Work instruction: What is needed here is an exact reprint of every record below.

= Beginning of Section =

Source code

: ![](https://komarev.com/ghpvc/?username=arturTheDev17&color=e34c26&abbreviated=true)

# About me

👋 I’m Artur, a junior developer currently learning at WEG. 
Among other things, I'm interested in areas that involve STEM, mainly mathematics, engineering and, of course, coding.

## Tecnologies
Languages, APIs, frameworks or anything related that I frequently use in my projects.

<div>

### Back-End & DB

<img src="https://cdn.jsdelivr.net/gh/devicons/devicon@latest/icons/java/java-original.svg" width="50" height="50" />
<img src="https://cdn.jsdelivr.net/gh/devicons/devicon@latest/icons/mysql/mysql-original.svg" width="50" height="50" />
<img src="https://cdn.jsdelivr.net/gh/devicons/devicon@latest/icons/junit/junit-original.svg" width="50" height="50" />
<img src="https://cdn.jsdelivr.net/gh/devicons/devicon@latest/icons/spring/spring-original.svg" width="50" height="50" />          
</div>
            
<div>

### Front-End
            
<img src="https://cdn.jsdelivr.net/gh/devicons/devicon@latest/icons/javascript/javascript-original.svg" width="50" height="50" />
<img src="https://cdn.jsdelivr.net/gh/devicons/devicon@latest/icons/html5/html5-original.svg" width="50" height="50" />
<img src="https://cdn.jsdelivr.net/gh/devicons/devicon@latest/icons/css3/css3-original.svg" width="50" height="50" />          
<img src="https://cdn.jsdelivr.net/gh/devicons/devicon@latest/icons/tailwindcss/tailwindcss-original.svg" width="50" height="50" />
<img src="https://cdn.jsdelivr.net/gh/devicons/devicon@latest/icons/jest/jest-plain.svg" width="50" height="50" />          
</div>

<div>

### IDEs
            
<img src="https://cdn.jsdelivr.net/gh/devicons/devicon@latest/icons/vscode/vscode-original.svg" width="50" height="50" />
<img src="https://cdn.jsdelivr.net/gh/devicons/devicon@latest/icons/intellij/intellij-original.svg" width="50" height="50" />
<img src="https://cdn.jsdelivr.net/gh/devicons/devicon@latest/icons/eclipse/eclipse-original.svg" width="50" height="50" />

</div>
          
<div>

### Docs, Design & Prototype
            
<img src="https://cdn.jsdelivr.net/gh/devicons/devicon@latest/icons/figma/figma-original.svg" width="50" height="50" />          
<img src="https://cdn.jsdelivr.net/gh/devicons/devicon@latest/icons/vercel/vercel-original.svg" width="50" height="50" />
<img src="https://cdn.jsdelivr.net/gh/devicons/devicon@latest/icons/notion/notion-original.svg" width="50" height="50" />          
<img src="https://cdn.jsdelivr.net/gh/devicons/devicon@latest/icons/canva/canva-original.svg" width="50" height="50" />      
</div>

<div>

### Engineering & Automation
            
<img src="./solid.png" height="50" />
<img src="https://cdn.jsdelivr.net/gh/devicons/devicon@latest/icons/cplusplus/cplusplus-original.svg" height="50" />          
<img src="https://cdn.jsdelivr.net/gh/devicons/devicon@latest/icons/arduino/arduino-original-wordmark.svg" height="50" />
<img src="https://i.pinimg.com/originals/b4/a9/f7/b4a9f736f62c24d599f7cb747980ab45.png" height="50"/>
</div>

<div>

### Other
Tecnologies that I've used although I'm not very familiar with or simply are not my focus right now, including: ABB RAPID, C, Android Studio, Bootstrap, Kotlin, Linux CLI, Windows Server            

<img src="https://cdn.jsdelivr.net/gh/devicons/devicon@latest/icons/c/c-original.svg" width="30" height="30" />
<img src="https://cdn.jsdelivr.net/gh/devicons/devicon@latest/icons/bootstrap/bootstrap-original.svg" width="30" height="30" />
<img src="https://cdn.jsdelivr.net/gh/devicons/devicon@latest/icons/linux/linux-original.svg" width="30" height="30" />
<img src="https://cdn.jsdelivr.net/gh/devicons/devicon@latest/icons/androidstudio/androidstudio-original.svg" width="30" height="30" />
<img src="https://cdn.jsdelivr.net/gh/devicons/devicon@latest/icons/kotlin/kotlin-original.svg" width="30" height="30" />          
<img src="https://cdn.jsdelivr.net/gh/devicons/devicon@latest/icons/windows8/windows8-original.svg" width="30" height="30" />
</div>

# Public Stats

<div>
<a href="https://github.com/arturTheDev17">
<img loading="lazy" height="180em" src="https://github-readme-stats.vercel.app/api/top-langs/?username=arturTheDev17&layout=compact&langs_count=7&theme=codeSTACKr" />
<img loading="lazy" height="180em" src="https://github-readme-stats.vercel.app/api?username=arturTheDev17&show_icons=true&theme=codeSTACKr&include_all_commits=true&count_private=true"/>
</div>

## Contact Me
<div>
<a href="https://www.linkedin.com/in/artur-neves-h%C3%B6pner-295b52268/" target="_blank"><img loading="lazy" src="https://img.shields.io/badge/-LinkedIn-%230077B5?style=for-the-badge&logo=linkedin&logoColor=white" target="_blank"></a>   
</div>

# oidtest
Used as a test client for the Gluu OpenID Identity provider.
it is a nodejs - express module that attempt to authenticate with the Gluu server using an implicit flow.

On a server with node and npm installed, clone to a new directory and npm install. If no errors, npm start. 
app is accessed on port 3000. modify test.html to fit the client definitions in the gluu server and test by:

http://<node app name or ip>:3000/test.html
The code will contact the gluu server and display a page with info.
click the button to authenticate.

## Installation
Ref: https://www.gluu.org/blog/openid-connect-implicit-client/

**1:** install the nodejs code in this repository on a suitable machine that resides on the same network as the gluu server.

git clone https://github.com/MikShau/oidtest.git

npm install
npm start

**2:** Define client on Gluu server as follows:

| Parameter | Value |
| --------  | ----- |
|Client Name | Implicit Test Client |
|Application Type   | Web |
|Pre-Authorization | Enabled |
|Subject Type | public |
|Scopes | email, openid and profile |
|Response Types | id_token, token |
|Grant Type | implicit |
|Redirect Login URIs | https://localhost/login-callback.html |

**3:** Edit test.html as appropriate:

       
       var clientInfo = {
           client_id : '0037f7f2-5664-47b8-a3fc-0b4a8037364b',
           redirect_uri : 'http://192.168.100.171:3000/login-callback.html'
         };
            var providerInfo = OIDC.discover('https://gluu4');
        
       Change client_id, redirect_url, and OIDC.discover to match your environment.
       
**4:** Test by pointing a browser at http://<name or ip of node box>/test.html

= End of Section =

Written reply:
Source code

: ![](https://komarev.com/ghpvc/?username=arturTheDev17&color=e34c26&abbreviated=true)

# About me

👋 I’m Artur, a junior developer currently learning at WEG. 
Among other things, I'm interested in areas that involve STEM, mainly mathematics, engineering and, of course, coding.

## Tecnologies
Languages, APIs, frameworks or anything related that I frequently use in my projects.

<div>

### Back-End & DB

<img src="https://cdn.jsdelivr.net/gh/devicons/devicon@latest/icons/java/java-original.svg" width="50" height="50" />
<img src="https://cdn.jsdelivr.net/gh/devicons/devicon@latest/icons/mysql/mysql-original.svg" width="50" height="50" />
<img src="https://cdn.jsdelivr.net/gh/devicons/devicon@latest/icons/junit/junit-original.svg" width="50" height="50" />
<img src="https://cdn.jsdelivr.net/gh/devicons/devicon@latest/icons/spring/spring-original.svg" width="50" height="50" />          
</div>
            
<div>

### Front-End
            
<img src="https://cdn.jsdelivr.net/gh/devicons/devicon@latest/icons/javascript/javascript-original.svg" width="50" height="50" />
<img src="https://cdn.jsdelivr.net/gh/devicons/devicon@latest/icons/html5/html5-original.svg" width="50" height="50" />
<img src="https://cdn.jsdelivr.net/gh/devicons/devicon@latest/icons/css3/css3-original.svg" width="50" height="50" />          
<img src="https://cdn.jsdelivr.net/gh/devicons/devicon@latest/icons/tailwindcss/tailwindcss-original.svg" width="50" height="50" />
<img src="https://cdn.jsdelivr.net/gh/devicons/devicon@latest/icons/jest/jest-plain.svg" width="50" height="50" />          
</div>

<div>

### IDEs
            
<img src="https://cdn.jsdelivr.net/gh/devicons/devicon@latest/icons/vscode/vscode-original.svg" width="50" height="50" />
<img src="https://cdn.jsdelivr.net/gh/devicons/devicon@latest/icons/intellij/intellij-original.svg" width="50" height="50" />
<img src="https://cdn.jsdelivr.net/gh/devicons/devicon@latest/icons/eclipse/eclipse-original.svg" width="50" height="50" />

</div>
          
<div>

### Docs, Design & Prototype
            
<img src="https://cdn.jsdelivr.net/gh/devicons/devicon@latest/icons/figma/figma-original.svg" width="50" height="50" />          
<img src="https://cdn.jsdelivr.net/gh/devicons/devicon@latest/icons/vercel/vercel-original.svg" width="50" height="50" />
<img src="https://cdn.jsdelivr.net/gh/devicons/devicon@latest/icons/notion/notion-original.svg" width="50" height="50" />          
<img src="https://cdn.jsdelivr.net/gh/devicons/devicon@latest/icons/canva/canva-original.svg" width="50" height="50" />      
</div>

<div>

### Engineering & Automation
            
<img src="./solid.png" height="50" />
<img src="https://cdn.jsdelivr.net/gh/devicons/devicon@latest/icons/cplusplus/cplusplus-original.svg" height="50" />          
<img src="https://cdn.jsdelivr.net/gh/devicons/devicon@latest/icons/arduino/arduino-original-wordmark.svg" height="50" />
<img src="https://i.pinimg.com/originals/b4/a9/f7/b4a9f736f62c24d599f7cb747980ab45.png" height="50"/>
</div>

<div>

### Other
Tecnologies that I've used although I'm not very familiar with or simply are not my focus right now, including: ABB RAPID, C, Android Studio, Bootstrap, Kotlin, Linux CLI, Windows Server            

<img src="https://cdn.jsdelivr.net/gh/devicons/devicon@latest/icons/c/c-original.svg" width="30" height="30" />
<img src="https://cdn.jsdelivr.net/gh/devicons/devicon@latest/icons/bootstrap/bootstrap-original.svg" width="30" height="30" />
<img src="https://cdn.jsdelivr.net/gh/devicons/devicon@latest/icons/linux/linux-original.svg" width="30" height="30" />
<img src="https://cdn.jsdelivr.net/gh/devicons/devicon@latest/icons/androidstudio/androidstudio-original.svg" width="30" height="30" />
<img src="https://cdn.jsdelivr.net/gh/devicons/devicon@latest/icons/kotlin/kotlin-original.svg" width="30" height="30" />          
<img src="https://cdn.jsdelivr.net/gh/devicons/devicon@latest/icons/windows8/windows8-original.svg" width="30" height="30" />
</div>

# Public Stats

<div>
<a href="https://github.com/arturTheDev17">
<img loading="lazy" height="180em" src="https://github-readme-stats.vercel.app/api/top-langs/?username=arturTheDev17&layout=compact&langs_count=7&theme=codeSTACKr" />
<img loading="lazy" height="180em" src="https://github-readme-stats.vercel.app/api?username=arturTheDev17&show_icons=true&theme=codeSTACKr&include_all_commits=true&count_private=true"/>
</div>

## Contact Me
<div>
<a href="https://www.linkedin.com/in/artur-neves-h%C3%B6pner-295b52268/" target="_blank"><img loading="lazy" src="https://img.shields.io/badge/-LinkedIn-%230077B5?style=for-the-badge&logo=linkedin&logoColor=white" target="_blank"></a>   
</div>

# oidtest
Used as a test client for the Gluu OpenID Identity provider.
it is a nodejs - express module that attempt to authenticate with the Gluu server using an implicit flow.

On a server with node and npm installed, clone to a new directory and npm install. If no errors, npm start. 
app is accessed on port 3000. modify test.html to fit the client definitions in the gluu server and test by:

http://<node app name or ip>:3000/test.html
The code will contact the gluu server and display a page with info.
click the button to authenticate.

## Installation
Ref: https://www.gluu.org/blog/openid-connect-implicit-client/

**1:** install the nodejs code in this repository on a suitable machine that resides on the same network as the gluu server.

git clone https://github.com/MikShau/oidtest.git

npm install
npm start

**2:** Define client on Gluu server as follows:

| Parameter | Value |
| --------  | ----- |
|Client Name | Implicit Test Client |
|Application Type   | Web |
|Pre-Authorization | Enabled |
|Subject Type | public |
|Scopes | email, openid and profile |
|Response Types | id_token, token |
|Grant Type | implicit |
|Redirect Login URIs | https://localhost/login-callback.html |

**3:** Edit test.html as appropriate:

       
       var clientInfo = {
           client_id : '0037f7f2-5664-47b8-a3fc-0b4a8037364b',
           redirect_uri : 'http://192.168.100.171:3000/login-callback.html'
         };
            var providerInfo = OIDC.discover('https://gluu4');
        
       Change client_id, redirect_url, and OIDC.discover to match your environment.
       
**4:** Test by pointing a browser at http://<name or ip of node box>/test.html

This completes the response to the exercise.